Baryon-to-Photon Ratio (Emergent)

The baryon-to-photon ratio η ≈ 6.1 × 10⁻¹0 is a dimensionless number that must be set as an initial condition in ΛCDM — there is no internal mechanism that predicts its value, and it can only be inferred by fitting the CMB acoustic peak positions and the BBN light element abundances. In ΛCDM, η is tied to baryogenesis, a process that must have generated a one-part-in-ten-billion excess of matter over antimatter from an initially symmetric state, a mechanism for which there is no confirmed theory. Successive Collision Theory reframes the origin of η as an emergent outcome of the collision kinematics rather than a baryogenesis miracle. The two parent pockets that collided to produce our observable universe were not symmetric matter-antimatter systems — they were pre-existing spacetime regions with their own matter content, themselves products of prior cosmic history in an eternal universe. The ratio of baryons to photons in the thermalized plasma is therefore the ratio of the baryon number density of the colliding matter to the photon density produced by thermalizing the kinetic energy of the collision.

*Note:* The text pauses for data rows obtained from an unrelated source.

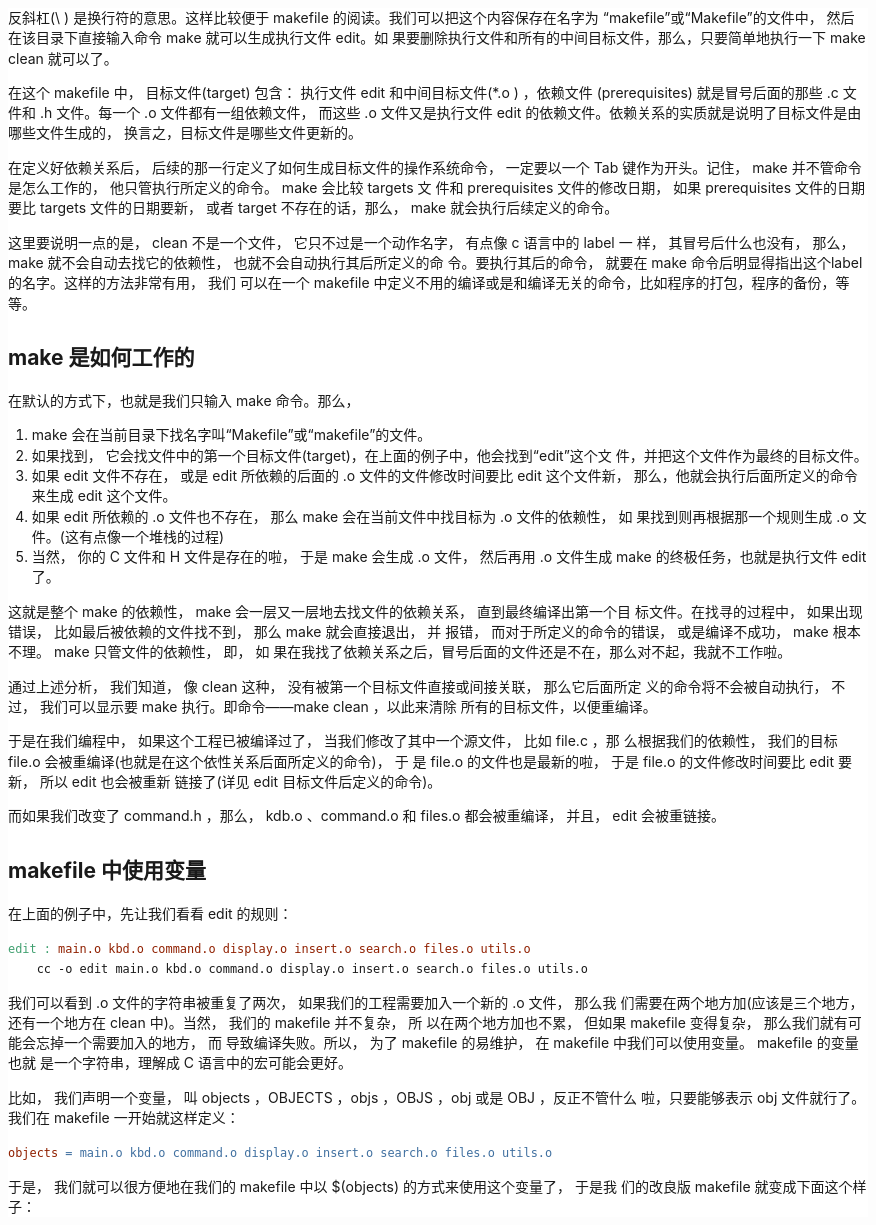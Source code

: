 反斜杠(\\ ) 是换行符的意思。这样比较便于 makefile 的阅读。我们可以把这个内容保存在名字为 “makefile”或“Makefile”的文件中， 然后在该目录下直接输入命令 make 就可以生成执行文件 edit。如 果要删除执行文件和所有的中间目标文件，那么，只要简单地执行一下 make clean 就可以了。

在这个 makefile 中， 目标文件(target) 包含： 执行文件 edit 和中间目标文件(\*.o ) ，依赖文件 (prerequisites) 就是冒号后面的那些 .c 文件和 .h 文件。每一个 .o 文件都有一组依赖文件， 而这些 .o 文件又是执行文件 edit 的依赖文件。依赖关系的实质就是说明了目标文件是由哪些文件生成的， 换言之，目标文件是哪些文件更新的。

在定义好依赖关系后， 后续的那一行定义了如何生成目标文件的操作系统命令， 一定要以一个 Tab 键作为开头。记住， make 并不管命令是怎么工作的， 他只管执行所定义的命令。 make 会比较 targets 文 件和 prerequisites 文件的修改日期， 如果 prerequisites 文件的日期要比 targets 文件的日期要新， 或者 target 不存在的话，那么， make 就会执行后续定义的命令。

这里要说明一点的是， clean 不是一个文件， 它只不过是一个动作名字， 有点像 c 语言中的 label 一 样， 其冒号后什么也没有， 那么， make 就不会自动去找它的依赖性， 也就不会自动执行其后所定义的命 令。要执行其后的命令， 就要在 make 命令后明显得指出这个label 的名字。这样的方法非常有用， 我们 可以在一个 makefile 中定义不用的编译或是和编译无关的命令，比如程序的打包，程序的备份，等等。

## **make** 是如何工作的

在默认的方式下，也就是我们只输入 make 命令。那么，

1. make 会在当前目录下找名字叫“Makefile”或“makefile”的文件。
2. 如果找到， 它会找文件中的第一个目标文件(target)，在上面的例子中，他会找到“edit”这个文 件，并把这个文件作为最终的目标文件。
3. 如果 edit 文件不存在， 或是 edit 所依赖的后面的 .o 文件的文件修改时间要比 edit 这个文件新， 那么，他就会执行后面所定义的命令来生成 edit 这个文件。
4. 如果 edit 所依赖的 .o 文件也不存在， 那么 make 会在当前文件中找目标为 .o 文件的依赖性， 如 果找到则再根据那一个规则生成 .o 文件。(这有点像一个堆栈的过程)
5. 当然， 你的 C 文件和 H 文件是存在的啦， 于是 make 会生成 .o 文件， 然后再用 .o 文件生成 make 的终极任务，也就是执行文件 edit 了。

这就是整个 make 的依赖性， make 会一层又一层地去找文件的依赖关系， 直到最终编译出第一个目 标文件。在找寻的过程中， 如果出现错误， 比如最后被依赖的文件找不到， 那么 make 就会直接退出， 并 报错， 而对于所定义的命令的错误， 或是编译不成功， make 根本不理。 make 只管文件的依赖性， 即， 如 果在我找了依赖关系之后，冒号后面的文件还是不在，那么对不起，我就不工作啦。

通过上述分析， 我们知道， 像 clean 这种， 没有被第一个目标文件直接或间接关联， 那么它后面所定 义的命令将不会被自动执行， 不过， 我们可以显示要 make 执行。即命令——make clean ，以此来清除 所有的目标文件，以便重编译。

于是在我们编程中， 如果这个工程已被编译过了， 当我们修改了其中一个源文件， 比如 file.c ，那 么根据我们的依赖性， 我们的目标 file.o 会被重编译(也就是在这个依性关系后面所定义的命令)， 于 是 file.o 的文件也是最新的啦， 于是 file.o 的文件修改时间要比 edit 要新， 所以 edit 也会被重新 链接了(详见 edit 目标文件后定义的命令)。

而如果我们改变了 command.h ，那么， kdb.o 、command.o 和 files.o 都会被重编译， 并且， edit 会被重链接。

##  **makefile** 中使用变量

在上面的例子中，先让我们看看 edit 的规则：

```makefile
edit : main.o kbd.o command.o display.o insert.o search.o files.o utils.o
	cc -o edit main.o kbd.o command.o display.o insert.o search.o files.o utils.o
```

我们可以看到 .o 文件的字符串被重复了两次， 如果我们的工程需要加入一个新的 .o 文件， 那么我 们需要在两个地方加(应该是三个地方， 还有一个地方在 clean 中)。当然， 我们的 makefile 并不复杂， 所 以在两个地方加也不累， 但如果 makefile 变得复杂， 那么我们就有可能会忘掉一个需要加入的地方， 而 导致编译失败。所以， 为了 makefile 的易维护， 在 makefile 中我们可以使用变量。 makefile 的变量也就 是一个字符串，理解成 C 语言中的宏可能会更好。

比如， 我们声明一个变量， 叫 objects ，OBJECTS ，objs ，OBJS ，obj 或是 OBJ ，反正不管什么 啦，只要能够表示 obj 文件就行了。我们在 makefile 一开始就这样定义：

```makefile
objects = main.o kbd.o command.o display.o insert.o search.o files.o utils.o
```

于是， 我们就可以很方便地在我们的 makefile 中以 \$(objects) 的方式来使用这个变量了， 于是我 们的改良版 makefile 就变成下面这个样子：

Both quantities are determined by the physical state of the colliding pockets and the collision energy, not by any symmetry-breaking phase transition occurring instantaneously at t=0. The specific value η ≈ 6 × 10⁻¹0 is consistent with the matter density typical of regions that have been forming stars and recycling material through multiple stellar generations — precisely what SCT's pre-existing matter picture predicts for the parent pockets. The photon density is set by thermalizing the relative kinetic energy of the collision, which for pockets of the observed mass-energy density colliding at superluminal relative velocity produces a plasma temperature consistent with T ~ 10³² K at the relevant epoch. The baryon-to-photon ratio in SCT is therefore not an unexplained parameter but a calculable consequence of the collision geometry and the pre-existing matter state of the parent pockets — a thermodynamic output of the event rather than an inexplicable initial condition.